> TRY IT
Determine how many lines in the entries below contain "from", and output only that number.

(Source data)
++++++++++

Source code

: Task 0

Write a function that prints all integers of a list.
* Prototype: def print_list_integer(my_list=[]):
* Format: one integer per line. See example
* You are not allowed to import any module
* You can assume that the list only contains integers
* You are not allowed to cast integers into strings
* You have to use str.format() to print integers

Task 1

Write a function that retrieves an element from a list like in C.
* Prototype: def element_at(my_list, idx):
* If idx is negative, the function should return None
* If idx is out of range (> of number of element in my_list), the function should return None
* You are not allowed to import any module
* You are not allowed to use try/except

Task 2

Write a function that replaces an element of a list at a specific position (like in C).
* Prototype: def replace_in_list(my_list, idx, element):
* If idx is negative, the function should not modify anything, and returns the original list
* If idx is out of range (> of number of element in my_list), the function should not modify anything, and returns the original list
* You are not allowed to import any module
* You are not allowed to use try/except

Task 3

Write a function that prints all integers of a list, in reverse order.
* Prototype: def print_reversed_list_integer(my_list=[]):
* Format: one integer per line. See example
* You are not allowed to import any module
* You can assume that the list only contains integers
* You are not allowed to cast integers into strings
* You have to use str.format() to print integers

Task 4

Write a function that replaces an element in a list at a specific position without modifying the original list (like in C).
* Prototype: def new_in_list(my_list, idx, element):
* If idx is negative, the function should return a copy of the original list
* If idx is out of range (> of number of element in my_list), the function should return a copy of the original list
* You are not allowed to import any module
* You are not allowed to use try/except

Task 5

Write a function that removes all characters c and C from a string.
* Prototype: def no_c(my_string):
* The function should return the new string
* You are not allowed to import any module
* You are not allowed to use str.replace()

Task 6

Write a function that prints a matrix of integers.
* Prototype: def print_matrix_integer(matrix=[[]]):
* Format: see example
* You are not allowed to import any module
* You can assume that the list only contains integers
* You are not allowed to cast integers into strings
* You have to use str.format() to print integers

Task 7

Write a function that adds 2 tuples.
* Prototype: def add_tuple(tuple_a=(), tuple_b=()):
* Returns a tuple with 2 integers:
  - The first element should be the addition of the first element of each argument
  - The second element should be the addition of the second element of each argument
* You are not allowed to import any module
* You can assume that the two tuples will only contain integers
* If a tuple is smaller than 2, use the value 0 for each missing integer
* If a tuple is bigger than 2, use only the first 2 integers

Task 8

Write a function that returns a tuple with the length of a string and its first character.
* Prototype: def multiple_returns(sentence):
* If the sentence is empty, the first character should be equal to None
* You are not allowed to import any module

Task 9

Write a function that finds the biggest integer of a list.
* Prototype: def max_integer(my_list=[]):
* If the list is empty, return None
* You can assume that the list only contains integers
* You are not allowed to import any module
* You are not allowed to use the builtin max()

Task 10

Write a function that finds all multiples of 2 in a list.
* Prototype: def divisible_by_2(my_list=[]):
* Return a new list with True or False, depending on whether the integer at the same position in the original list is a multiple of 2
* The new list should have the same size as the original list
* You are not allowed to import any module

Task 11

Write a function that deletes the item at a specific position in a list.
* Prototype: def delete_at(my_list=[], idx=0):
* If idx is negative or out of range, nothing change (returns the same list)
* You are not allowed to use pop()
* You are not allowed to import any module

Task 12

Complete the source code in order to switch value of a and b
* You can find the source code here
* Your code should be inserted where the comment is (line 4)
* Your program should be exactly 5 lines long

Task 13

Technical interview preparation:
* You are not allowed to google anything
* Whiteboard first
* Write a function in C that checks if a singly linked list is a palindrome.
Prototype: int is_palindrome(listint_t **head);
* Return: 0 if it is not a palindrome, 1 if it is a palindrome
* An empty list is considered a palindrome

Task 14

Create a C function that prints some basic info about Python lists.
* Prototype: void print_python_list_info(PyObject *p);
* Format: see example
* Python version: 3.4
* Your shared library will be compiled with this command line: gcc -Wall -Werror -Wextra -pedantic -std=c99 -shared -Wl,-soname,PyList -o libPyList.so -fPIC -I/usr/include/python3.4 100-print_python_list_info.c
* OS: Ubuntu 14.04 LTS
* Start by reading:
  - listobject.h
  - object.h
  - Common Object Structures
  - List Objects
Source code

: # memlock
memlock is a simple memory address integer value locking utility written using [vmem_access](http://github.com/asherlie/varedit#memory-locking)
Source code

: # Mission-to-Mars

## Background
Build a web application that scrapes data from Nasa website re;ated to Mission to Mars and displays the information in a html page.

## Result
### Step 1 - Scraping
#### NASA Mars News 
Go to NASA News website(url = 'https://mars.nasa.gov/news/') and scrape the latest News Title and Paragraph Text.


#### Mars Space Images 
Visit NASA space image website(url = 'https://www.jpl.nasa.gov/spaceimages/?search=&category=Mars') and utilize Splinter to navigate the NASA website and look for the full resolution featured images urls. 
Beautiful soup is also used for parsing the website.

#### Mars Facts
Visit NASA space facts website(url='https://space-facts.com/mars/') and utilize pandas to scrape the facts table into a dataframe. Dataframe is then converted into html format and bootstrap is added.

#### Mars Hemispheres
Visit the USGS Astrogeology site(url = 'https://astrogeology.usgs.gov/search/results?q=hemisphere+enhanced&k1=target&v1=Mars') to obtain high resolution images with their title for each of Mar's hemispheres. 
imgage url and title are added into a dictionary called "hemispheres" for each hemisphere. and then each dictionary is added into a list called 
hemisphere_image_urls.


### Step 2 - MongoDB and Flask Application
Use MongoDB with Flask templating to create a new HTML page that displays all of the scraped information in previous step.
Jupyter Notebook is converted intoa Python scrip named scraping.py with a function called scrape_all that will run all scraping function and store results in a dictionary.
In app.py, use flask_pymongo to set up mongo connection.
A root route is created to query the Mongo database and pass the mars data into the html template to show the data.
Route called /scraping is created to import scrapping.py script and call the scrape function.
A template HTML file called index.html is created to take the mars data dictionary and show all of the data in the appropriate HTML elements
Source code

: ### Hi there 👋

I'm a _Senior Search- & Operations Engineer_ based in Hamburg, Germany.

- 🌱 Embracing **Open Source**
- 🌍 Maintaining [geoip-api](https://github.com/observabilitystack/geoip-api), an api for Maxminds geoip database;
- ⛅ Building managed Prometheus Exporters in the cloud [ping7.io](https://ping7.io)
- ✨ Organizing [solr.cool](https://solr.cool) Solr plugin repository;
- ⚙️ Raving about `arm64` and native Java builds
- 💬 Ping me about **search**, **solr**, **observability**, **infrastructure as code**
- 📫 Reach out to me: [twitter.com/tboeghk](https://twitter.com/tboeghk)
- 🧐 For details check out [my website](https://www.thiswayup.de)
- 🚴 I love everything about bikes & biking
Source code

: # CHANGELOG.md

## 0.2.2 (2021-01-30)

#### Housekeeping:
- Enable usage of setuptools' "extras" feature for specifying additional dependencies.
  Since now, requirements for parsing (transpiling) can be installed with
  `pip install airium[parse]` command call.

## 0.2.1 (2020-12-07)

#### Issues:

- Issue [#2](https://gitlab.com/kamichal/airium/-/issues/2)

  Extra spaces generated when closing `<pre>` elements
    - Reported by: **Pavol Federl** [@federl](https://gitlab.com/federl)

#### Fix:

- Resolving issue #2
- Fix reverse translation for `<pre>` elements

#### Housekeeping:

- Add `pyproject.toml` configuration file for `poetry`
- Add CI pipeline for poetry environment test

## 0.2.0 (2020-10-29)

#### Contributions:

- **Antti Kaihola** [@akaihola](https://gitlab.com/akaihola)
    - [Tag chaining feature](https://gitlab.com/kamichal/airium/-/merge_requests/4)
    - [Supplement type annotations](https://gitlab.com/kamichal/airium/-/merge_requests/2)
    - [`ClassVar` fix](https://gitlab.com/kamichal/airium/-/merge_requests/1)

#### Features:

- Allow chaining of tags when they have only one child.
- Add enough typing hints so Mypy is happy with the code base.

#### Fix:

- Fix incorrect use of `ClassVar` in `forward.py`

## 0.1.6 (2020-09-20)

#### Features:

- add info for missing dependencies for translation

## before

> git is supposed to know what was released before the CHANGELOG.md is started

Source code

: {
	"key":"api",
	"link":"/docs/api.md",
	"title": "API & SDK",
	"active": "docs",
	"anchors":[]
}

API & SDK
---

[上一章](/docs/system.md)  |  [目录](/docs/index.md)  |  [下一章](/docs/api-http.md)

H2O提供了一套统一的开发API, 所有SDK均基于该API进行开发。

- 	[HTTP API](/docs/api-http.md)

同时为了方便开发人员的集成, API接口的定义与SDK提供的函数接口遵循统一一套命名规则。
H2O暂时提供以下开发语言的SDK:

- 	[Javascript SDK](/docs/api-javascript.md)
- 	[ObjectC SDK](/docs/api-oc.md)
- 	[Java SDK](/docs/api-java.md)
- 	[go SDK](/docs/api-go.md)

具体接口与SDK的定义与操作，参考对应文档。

++++++++++

> RESULT FOR THIS TASK
3